2FA can be implemented using RADIUS, which is the industry standard protocol for providing authentication and authorization. The RADIUS server matches data from the authentication request with information in a trusted database such as LDAP, or Active Directory. If the match is found and the credentials from the user are correct, the client is granted access to their corporate resources. Here’s an example of the authentication flow with Citrix 2fa and an authenticator app:
- A user attempts access with username / password
- The username / password is verified against an existing first factor directory (LDAP, Active Directory or RADIUS)
- A RADIUS authentication request is sent to the authenticator app RADIUS Connector
- An authentication request is made to the authenticator apps Cloud Services
- Secure push notification request sent to the user’s mobile or desktop device
- User response (approval or denial of request) sent to the authenticator apps Cloud Services
- The LoginTC RADIUS Connector polls until the user responds or a timeout is reached
- RADIUS Access-Accept sent back to Citrix NetScaler
- User is granted access to Citrix NetScaler
Two-factor authentication is one of the quickest and simplest ways to increase your security with a minimal amount of effort.
As an organization, you want to be implementing a 2FA solution that has an overall simple setup and doesn’t compromise privacy. Some 2FA methods are more easily accessible than others, but based on your business needs, whichever one you choose will bring your company protection with ease. Some simple 2FA methods are:
- Hardware tokens: This type of 2FA requires users to possess a type of physical token, such as a USB token, that they must insert in their device before logging on. Some hardware tokens display a digital code that users must enter.

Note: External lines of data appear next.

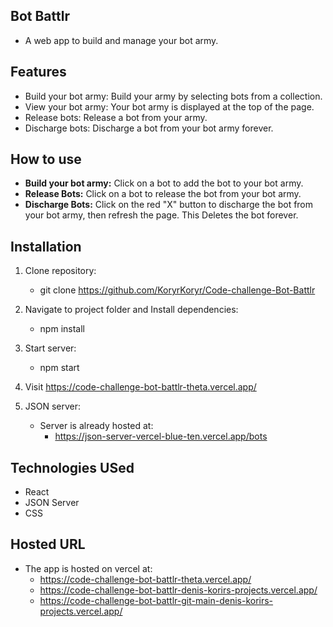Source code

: ## Bot Battlr

- A web app to build and manage your bot army.

## Features

- Build your bot army: Build your army by selecting bots from a collection.
- View your bot army: Your bot army is displayed at the top of the page.
- Release bots: Release a bot from your army.
- Discharge bots: Discharge a bot from your bot army forever.

## How to use

- **Build your bot army:** Click on a bot to add the bot to your bot army.
- **Release Bots:** Click on a bot to release the bot from your bot army.
- **Discharge Bots:** Click on the red "X" button to discharge the bot from your bot army, then refresh the page. This Deletes the bot forever.

## Installation

1. Clone repository:

   - git clone https://github.com/KoryrKoryr/Code-challenge-Bot-Battlr

2. Navigate to project folder and Install dependencies:

   - npm install

3. Start server:

   - npm start

4. Visit https://code-challenge-bot-battlr-theta.vercel.app/

5. JSON server:
   - Server is already hosted at:
     - https://json-server-vercel-blue-ten.vercel.app/bots

## Technologies USed

- React
- JSON Server
- CSS

## Hosted URL

- The app is hosted on vercel at:
  - https://code-challenge-bot-battlr-theta.vercel.app/
  - https://code-challenge-bot-battlr-denis-korirs-projects.vercel.app/
  - https://code-challenge-bot-battlr-git-main-denis-korirs-projects.vercel.app/
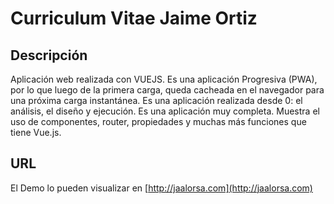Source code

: # Curriculum Vitae Jaime Ortiz

## Descripción

Aplicación web realizada con VUEJS. 
Es una aplicación Progresiva (PWA), por lo que luego de la primera carga, queda cacheada en el navegador para una próxima carga instantánea. 
Es una aplicación realizada desde 0: el análisis, el diseño y ejecución. Es una aplicación muy completa.
Muestra el uso de componentes, router, propiedades y muchas más funciones que tiene Vue.js.

## URL

El Demo lo pueden visualizar en [http://jaalorsa.com](http://jaalorsa.com)
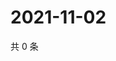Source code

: # 2021-11-02

共 0 条

<!-- BEGIN WEIBO -->
<!-- 最后更新时间 Tue Nov 02 2021 02:13:30 GMT+0800 (China Standard Time) -->

<!-- END WEIBO -->
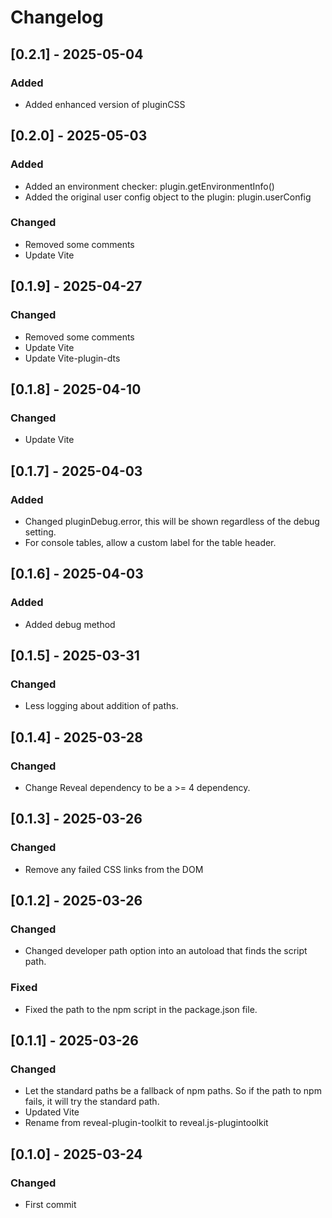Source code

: # Changelog

## [0.2.1] - 2025-05-04
### Added
- Added enhanced version of pluginCSS


## [0.2.0] - 2025-05-03
### Added
- Added an environment checker: plugin.getEnvironmentInfo()
- Added the original user config object to the plugin: plugin.userConfig

### Changed
- Removed some comments
- Update Vite


## [0.1.9] - 2025-04-27
### Changed
- Removed some comments
- Update Vite
- Update Vite-plugin-dts


## [0.1.8] - 2025-04-10
### Changed
- Update Vite


## [0.1.7] - 2025-04-03
### Added
- Changed pluginDebug.error, this will be shown regardless of the debug setting.
- For console tables, allow a custom label for the table header.


## [0.1.6] - 2025-04-03
### Added
- Added debug method


## [0.1.5] - 2025-03-31
### Changed
- Less logging about addition of paths.


## [0.1.4] - 2025-03-28
### Changed
- Change Reveal dependency to be a >= 4 dependency.


## [0.1.3] - 2025-03-26
### Changed
- Remove any failed CSS links from the DOM


## [0.1.2] - 2025-03-26
### Changed
- Changed developer path option into an autoload that finds the script path.

### Fixed
- Fixed the path to the npm script in the package.json file.


## [0.1.1] - 2025-03-26
### Changed
- Let the standard paths be a fallback of npm paths. So if the path to npm fails, it will try the standard path.
- Updated Vite
- Rename from reveal-plugin-toolkit to reveal.js-plugintoolkit


## [0.1.0] - 2025-03-24
### Changed
- First commit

- SMS and voice 2FA: You’ll receive either a text or voice message giving you a code that you must then enter to access a site or account.
- Biometrics: To log onto a site, you’ll first have to verify it’s you through something physical about yourself. Most commonly, this means using a fingerprint scanner.
These two-factor authentication methods provide an accessible user experience while also maximizing your privacy. You’ll never have to worry about two-factor authentication being difficult for your users. There is a common misconception that some people think that the easier a two-factor authentication solution is to implement, the less secure and private it is. But that’s not true. Users don’t want a product that maximizes security at the cost of usability. Infact, they prefer a product that is both easy to use and offers maximum security.
Think about it the next time you use your authenticator app with Citrix 2fa. Think about how easy the process of logging in to the Citrix connector with the authenticator app is. Then think about how secure you feel when you log in. Cybersecurity doesn’t have to be difficult. Everyone should be able to have a basic understanding of their authentication process and the security it provides. In today’s new generation of cybersecurity, the more accessible a 2FA solution, the more private and secure it is.